4. Find, talk to, and keep Your People.

Law school takes a village. It’s an incredibly stressful atmosphere filled with lots of external and internal pressures, and that can all feel profoundly isolating. One of the reasons that my first year of law school started off so rough was because I felt like I had been thrown in the deep end all alone. On the hand I was floundering to keep up with lengthy readings and understand this CREAC business in class, and on the other hand I was going home to try to puzzle through it all by myself thinking nobody else was having as hard a go of it as I was. I bought into this idea of solitary difficulty to such an extent that I almost let it convince me I wasn’t good enough for law school, and I’d never hack it as a lawyer.

It wasn’t until I really started talking to other students about their experiences that I realized everyone feels like they’re just trying to keep their head above water their first year. We all feel like we’re impostors who aren’t good enough to be here, and we all have self-doubt that can make us anxious and depressed. And it wasn’t until I really found my core group of law school friends that I started to really feel like I belonged and I could survive this whole law thing.

And my experience isn’t anomalous: a 75-year longitudinal psychology study reveals that the number one predictor of happiness and satisfaction in our lives is meaningful relationships with friends, family, and loved ones. We need to cultivate relationships where we feel valued for who we are, not just for our ability to churn out a brief or recite the Rule Against Perpetuities. We need to find Our People. Learn more about the importance of meaningful relationship in this, you guessed it, TED Talk:

Part of that process of finding Our People is practicing “Big Talk”: moving past talking about the weather or studying constitutional law, and talking from our hearts about our lives with people who will validate us. We have to be open about those experiences that might have hurt us the most so that we can find the meaningfulness in our connections with the people around us. The founder of the Big Talk movement explains:

5. You are more than a law student. Live your multitudes.
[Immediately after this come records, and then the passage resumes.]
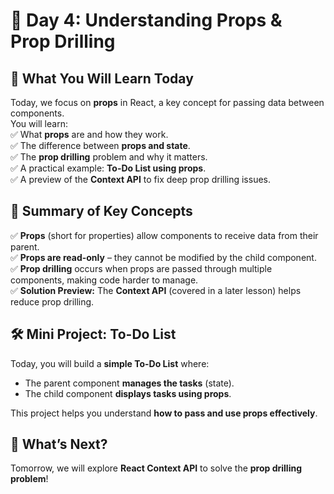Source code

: # 🚀 Day 4: Understanding Props & Prop Drilling  

## 📌 What You Will Learn Today  
Today, we focus on **props** in React, a key concept for passing data between components.  
You will learn:  
✅ What **props** are and how they work.  
✅ The difference between **props and state**.  
✅ The **prop drilling** problem and why it matters.  
✅ A practical example: **To-Do List using props**.  
✅ A preview of the **Context API** to fix deep prop drilling issues.  


## 🔹 Summary of Key Concepts  
✅ **Props** (short for properties) allow components to receive data from their parent.  
✅ **Props are read-only** – they cannot be modified by the child component.  
✅ **Prop drilling** occurs when props are passed through multiple components, making code harder to manage.  
✅ **Solution Preview:** The **Context API** (covered in a later lesson) helps reduce prop drilling.  


## 🛠 Mini Project: To-Do List  
Today, you will build a **simple To-Do List** where:  
- The parent component **manages the tasks** (state).  
- The child component **displays tasks using props**.  

This project helps you understand **how to pass and use props effectively**.  


## 🚀 What’s Next?  
Tomorrow, we will explore **React Context API** to solve the **prop drilling problem**!  
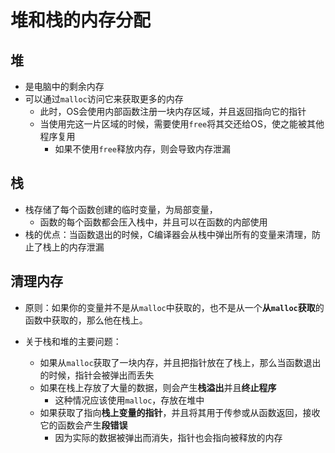 # 堆和栈的内存分配
## 堆
- 是电脑中的剩余内存
- 可以通过`malloc`访问它来获取更多的内存
	- 此时，OS会使用内部函数注册一块内存区域，并且返回指向它的指针
	- 当使用完这一片区域的时候，需要使用`free`将其交还给OS，使之能被其他程序复用
		- 如果不使用`free`释放内存，则会导致内存泄漏

## 栈
- 栈存储了每个函数创建的临时变量，为局部变量，
	- 函数的每个函数都会压入栈中，并且可以在函数的内部使用
- 栈的优点：当函数退出的时候，C编译器会从栈中弹出所有的变量来清理，防止了栈上的内存泄漏

## 清理内存
- 原则：如果你的变量并不是从`malloc`中获取的，也不是从一个**从`malloc`获取**的函数中获取的，那么他在栈上。

- 关于栈和堆的主要问题：
	- 如果从`malloc`获取了一块内存，并且把指针放在了栈上，那么当函数退出的时候，指针会被弹出而丢失
	- 如果在栈上存放了大量的数据，则会产生**栈溢出**并且**终止程序**
		- 这种情况应该使用`malloc`，存放在堆中
	- 如果获取了指向**栈上变量的指针**，并且将其用于传参或从函数返回，接收它的函数会产生**段错误**
		- 因为实际的数据被弹出而消失，指针也会指向被释放的内存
The law has a way of becoming this all-consuming force in our lives. It seems to take up every waking minute and pervade every breath we take until we find that all our sentences start with “assuming arguendo.” But you are more than a law student, and there is more happening in your life than law school. Weren’t you an artist before you studied mergers and acquisitions? Didn’t you do stand-up before you learned about qualified immunity? Aren’t you a sister or a dad to your favorite nine year-old on the planet? Don’t you love losing yourself in Parks and Recreation or Jane Austen? What happened to that person? To that passion?

Do not let the law become your life because you are more than that. Make time for the things and the people that make you happy. Be authentically yourself, and success will find you. And, for old times sake, a TED Talk on the importance of finding and centering your identity in your life:

Law school is hard, but if we acknowledge the importance of self care in our lives, eat, sleep, find Our People, and stay true to ourselves, we can all be better law students.